*YOUR OBJECTIVE:*
Each entry below needs to be reproduced exactly as given.

Entries taken from a collection
──────────────────────────────
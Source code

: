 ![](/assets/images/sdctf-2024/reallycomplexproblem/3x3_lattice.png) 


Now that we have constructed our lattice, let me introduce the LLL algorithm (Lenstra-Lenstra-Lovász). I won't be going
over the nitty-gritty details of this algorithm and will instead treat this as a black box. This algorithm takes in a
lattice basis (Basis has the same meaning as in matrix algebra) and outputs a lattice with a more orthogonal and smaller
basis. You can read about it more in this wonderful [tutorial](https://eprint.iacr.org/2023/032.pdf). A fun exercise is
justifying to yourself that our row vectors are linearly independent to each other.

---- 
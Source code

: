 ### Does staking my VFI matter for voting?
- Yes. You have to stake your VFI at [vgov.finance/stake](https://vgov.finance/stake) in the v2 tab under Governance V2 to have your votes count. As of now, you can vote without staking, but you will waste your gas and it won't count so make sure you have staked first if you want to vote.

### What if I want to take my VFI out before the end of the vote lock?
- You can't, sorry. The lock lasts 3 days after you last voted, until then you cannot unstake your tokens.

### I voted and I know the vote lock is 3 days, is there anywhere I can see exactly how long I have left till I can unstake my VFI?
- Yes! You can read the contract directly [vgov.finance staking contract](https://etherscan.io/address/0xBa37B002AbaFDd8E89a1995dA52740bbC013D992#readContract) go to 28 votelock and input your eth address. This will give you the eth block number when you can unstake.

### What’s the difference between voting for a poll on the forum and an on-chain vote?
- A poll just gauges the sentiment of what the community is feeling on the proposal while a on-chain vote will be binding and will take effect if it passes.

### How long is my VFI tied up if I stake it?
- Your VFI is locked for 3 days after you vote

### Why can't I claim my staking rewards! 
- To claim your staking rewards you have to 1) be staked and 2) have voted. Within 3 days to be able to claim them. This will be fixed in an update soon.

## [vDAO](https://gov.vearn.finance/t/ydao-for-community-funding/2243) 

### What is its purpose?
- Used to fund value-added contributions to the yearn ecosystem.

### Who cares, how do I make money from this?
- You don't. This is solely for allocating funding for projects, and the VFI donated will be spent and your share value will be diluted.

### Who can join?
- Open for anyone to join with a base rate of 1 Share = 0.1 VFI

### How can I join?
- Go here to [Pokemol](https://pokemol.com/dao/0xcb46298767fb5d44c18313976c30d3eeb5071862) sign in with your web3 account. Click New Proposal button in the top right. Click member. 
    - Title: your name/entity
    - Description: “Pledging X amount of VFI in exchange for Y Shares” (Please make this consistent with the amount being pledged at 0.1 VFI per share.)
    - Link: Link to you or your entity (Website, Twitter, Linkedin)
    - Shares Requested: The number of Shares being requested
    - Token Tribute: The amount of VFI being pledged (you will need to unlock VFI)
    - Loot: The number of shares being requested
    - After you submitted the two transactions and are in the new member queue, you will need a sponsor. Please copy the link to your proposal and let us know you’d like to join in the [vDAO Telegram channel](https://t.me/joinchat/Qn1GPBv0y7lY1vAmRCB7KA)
──────────────────────────────
*ANSWER TO THE PROBLEM:*
Source code

: ![](/assets/images/sdctf-2024/reallycomplexproblem/3x3_lattice.png) 


Now that we have constructed our lattice, let me introduce the LLL algorithm (Lenstra-Lenstra-Lovász). I won't be going
over the nitty-gritty details of this algorithm and will instead treat this as a black box. This algorithm takes in a
lattice basis (Basis has the same meaning as in matrix algebra) and outputs a lattice with a more orthogonal and smaller
basis. You can read about it more in this wonderful [tutorial](https://eprint.iacr.org/2023/032.pdf). A fun exercise is
justifying to yourself that our row vectors are linearly independent to each other.

---- 
Source code

: ### Does staking my VFI matter for voting?
- Yes. You have to stake your VFI at [vgov.finance/stake](https://vgov.finance/stake) in the v2 tab under Governance V2 to have your votes count. As of now, you can vote without staking, but you will waste your gas and it won't count so make sure you have staked first if you want to vote.

### What if I want to take my VFI out before the end of the vote lock?
- You can't, sorry. The lock lasts 3 days after you last voted, until then you cannot unstake your tokens.

### I voted and I know the vote lock is 3 days, is there anywhere I can see exactly how long I have left till I can unstake my VFI?
- Yes! You can read the contract directly [vgov.finance staking contract](https://etherscan.io/address/0xBa37B002AbaFDd8E89a1995dA52740bbC013D992#readContract) go to 28 votelock and input your eth address. This will give you the eth block number when you can unstake.

### What’s the difference between voting for a poll on the forum and an on-chain vote?
- A poll just gauges the sentiment of what the community is feeling on the proposal while a on-chain vote will be binding and will take effect if it passes.

### How long is my VFI tied up if I stake it?
- Your VFI is locked for 3 days after you vote

### Why can't I claim my staking rewards! 
- To claim your staking rewards you have to 1) be staked and 2) have voted. Within 3 days to be able to claim them. This will be fixed in an update soon.

## [vDAO](https://gov.vearn.finance/t/ydao-for-community-funding/2243) 

### What is its purpose?
- Used to fund value-added contributions to the yearn ecosystem.

### Who cares, how do I make money from this?
- You don't. This is solely for allocating funding for projects, and the VFI donated will be spent and your share value will be diluted.

### Who can join?
- Open for anyone to join with a base rate of 1 Share = 0.1 VFI

### How can I join?
- Go here to [Pokemol](https://pokemol.com/dao/0xcb46298767fb5d44c18313976c30d3eeb5071862) sign in with your web3 account. Click New Proposal button in the top right. Click member. 
    - Title: your name/entity
    - Description: “Pledging X amount of VFI in exchange for Y Shares” (Please make this consistent with the amount being pledged at 0.1 VFI per share.)
    - Link: Link to you or your entity (Website, Twitter, Linkedin)
    - Shares Requested: The number of Shares being requested
    - Token Tribute: The amount of VFI being pledged (you will need to unlock VFI)
    - Loot: The number of shares being requested
    - After you submitted the two transactions and are in the new member queue, you will need a sponsor. Please copy the link to your proposal and let us know you’d like to join in the [vDAO Telegram channel](https://t.me/joinchat/Qn1GPBv0y7lY1vAmRCB7KA)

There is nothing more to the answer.